- **What to produce**
Give back the records below exactly, omitting the pictures.

*** Opening Working data ***

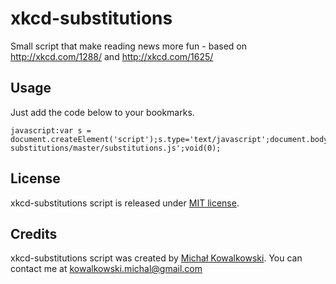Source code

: xkcd-substitutions
==================

Small script that make reading news more fun - based on http://xkcd.com/1288/ and http://xkcd.com/1625/

Usage
--------

Just add the code below to your bookmarks.

    javascript:var s = document.createElement('script');s.type='text/javascript';document.body.appendChild(s);s.src='https://cdn.rawgit.com/michalkow/xkcd-substitutions/master/substitutions.js';void(0);
    
				
License
-------
xkcd-substitutions script is released under [MIT license](http://opensource.org/licenses/mit-license.php).

Credits
-------
xkcd-substitutions script was created by [Michał Kowalkowski](https://github.com/michalkow). You can contact me at [kowalkowski.michal@gmail.com](mailto:kowalkowski.michal@gmail.com)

*** Closing Working data ***

- **Final answer**
Source code

: xkcd-substitutions
==================

Small script that make reading news more fun - based on http://xkcd.com/1288/ and http://xkcd.com/1625/

Usage
--------

Just add the code below to your bookmarks.

    javascript:var s = document.createElement('script');s.type='text/javascript';document.body.appendChild(s);s.src='https://cdn.rawgit.com/michalkow/xkcd-substitutions/master/substitutions.js';void(0);
    
				
License
-------
xkcd-substitutions script is released under [MIT license](http://opensource.org/licenses/mit-license.php).

Credits
-------
xkcd-substitutions script was created by [Michał Kowalkowski](https://github.com/michalkow). You can contact me at [kowalkowski.michal@gmail.com](mailto:kowalkowski.michal@gmail.com)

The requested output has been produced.